(Extracted records)

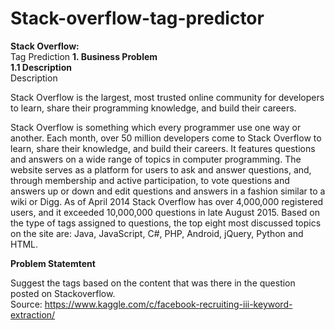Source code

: # Stack-overflow-tag-predictor
<b>Stack Overflow:</b> </br>
Tag Prediction
<b>1. Business Problem</b></br>
<b>1.1 Description</b></br>
Description</br>

Stack Overflow is the largest, most trusted online community for developers to learn, share their programming knowledge, and build their careers.

Stack Overflow is something which every programmer use one way or another. Each month, over 50 million developers come to Stack Overflow to learn, share their knowledge, and build their careers. It features questions and answers on a wide range of topics in computer programming. The website serves as a platform for users to ask and answer questions, and, through membership and active participation, to vote questions and answers up or down and edit questions and answers in a fashion similar to a wiki or Digg. As of April 2014 Stack Overflow has over 4,000,000 registered users, and it exceeded 10,000,000 questions in late August 2015. Based on the type of tags assigned to questions, the top eight most discussed topics on the site are: Java, JavaScript, C#, PHP, Android, jQuery, Python and HTML.


<b>Problem Statemtent</b></br>

Suggest the tags based on the content that was there in the question posted on Stackoverflow.</br>
Source: https://www.kaggle.com/c/facebook-recruiting-iii-keyword-extraction/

(End Extracted records)

▶ _What the exercise asks_
Report every line above that has the string "careers" in it.

▶ _Response_
Stack Overflow is the largest, most trusted online community for developers to learn, share their programming knowledge, and build their careers.
Stack Overflow is something which every programmer use one way or another. Each month, over 50 million developers come to Stack Overflow to learn, share their knowledge, and build their careers. It features questions and answers on a wide range of topics in computer programming. The website serves as a platform for users to ask and answer questions, and, through membership and active participation, to vote questions and answers up or down and edit questions and answers in a fashion similar to a wiki or Digg. As of April 2014 Stack Overflow has over 4,000,000 registered users, and it exceeded 10,000,000 questions in late August 2015. Based on the type of tags assigned to questions, the top eight most discussed topics on the site are: Java, JavaScript, C#, PHP, Android, jQuery, Python and HTML.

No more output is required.